Whenever "uvfile" appears in a line of the entries below, that line counts; give the total only.

[Document images with source code]
########

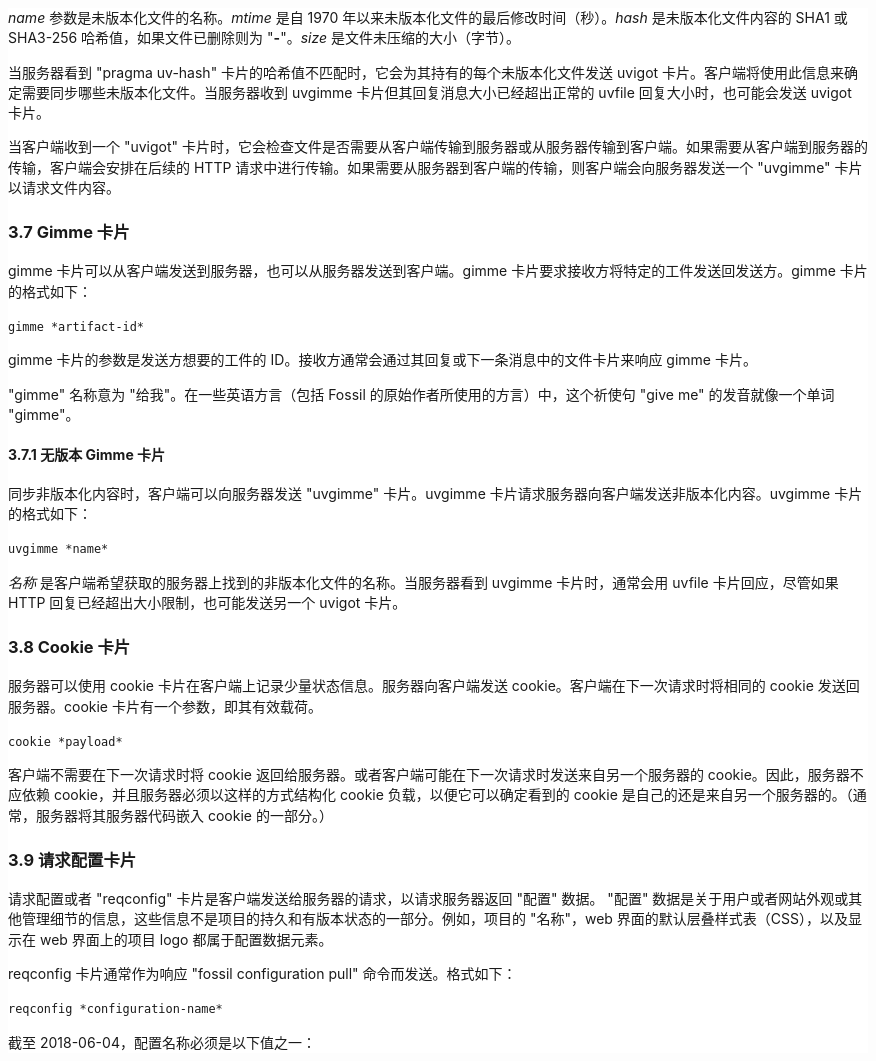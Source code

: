 *name* 参数是未版本化文件的名称。*mtime* 是自 1970 年以来未版本化文件的最后修改时间（秒）。*hash* 是未版本化文件内容的 SHA1 或 SHA3-256 哈希值，如果文件已删除则为 "**-**"。*size* 是文件未压缩的大小（字节）。

当服务器看到 "pragma uv-hash" 卡片的哈希值不匹配时，它会为其持有的每个未版本化文件发送 uvigot 卡片。客户端将使用此信息来确定需要同步哪些未版本化文件。当服务器收到 uvgimme 卡片但其回复消息大小已经超出正常的 uvfile 回复大小时，也可能会发送 uvigot 卡片。

当客户端收到一个 "uvigot" 卡片时，它会检查文件是否需要从客户端传输到服务器或从服务器传输到客户端。如果需要从客户端到服务器的传输，客户端会安排在后续的 HTTP 请求中进行传输。如果需要从服务器到客户端的传输，则客户端会向服务器发送一个 "uvgimme" 卡片以请求文件内容。

### 3.7 Gimme 卡片

gimme 卡片可以从客户端发送到服务器，也可以从服务器发送到客户端。gimme 卡片要求接收方将特定的工件发送回发送方。gimme 卡片的格式如下：

```
gimme *artifact-id*

```

gimme 卡片的参数是发送方想要的工件的 ID。接收方通常会通过其回复或下一条消息中的文件卡片来响应 gimme 卡片。

"gimme" 名称意为 "给我"。在一些英语方言（包括 Fossil 的原始作者所使用的方言）中，这个祈使句 "give me" 的发音就像一个单词 "gimme"。

#### 3.7.1 无版本 Gimme 卡片

同步非版本化内容时，客户端可以向服务器发送 "uvgimme" 卡片。uvgimme 卡片请求服务器向客户端发送非版本化内容。uvgimme 卡片的格式如下：

```
uvgimme *name*

```

*名称* 是客户端希望获取的服务器上找到的非版本化文件的名称。当服务器看到 uvgimme 卡片时，通常会用 uvfile 卡片回应，尽管如果 HTTP 回复已经超出大小限制，也可能发送另一个 uvigot 卡片。

### 3.8 Cookie 卡片

服务器可以使用 cookie 卡片在客户端上记录少量状态信息。服务器向客户端发送 cookie。客户端在下一次请求时将相同的 cookie 发送回服务器。cookie 卡片有一个参数，即其有效载荷。

```
cookie *payload*

```

客户端不需要在下一次请求时将 cookie 返回给服务器。或者客户端可能在下一次请求时发送来自另一个服务器的 cookie。因此，服务器不应依赖 cookie，并且服务器必须以这样的方式结构化 cookie 负载，以便它可以确定看到的 cookie 是自己的还是来自另一个服务器的。（通常，服务器将其服务器代码嵌入 cookie 的一部分。）

### 3.9 请求配置卡片

请求配置或者 "reqconfig" 卡片是客户端发送给服务器的请求，以请求服务器返回 "配置" 数据。 "配置" 数据是关于用户或者网站外观或其他管理细节的信息，这些信息不是项目的持久和有版本状态的一部分。例如，项目的 "名称"，web 界面的默认层叠样式表（CSS），以及显示在 web 界面上的项目 logo 都属于配置数据元素。

reqconfig 卡片通常作为响应 "fossil configuration pull" 命令而发送。格式如下：

```
reqconfig *configuration-name*

```

截至 2018-06-04，配置名称必须是以下值之一：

########

◆ Answer to the problem
2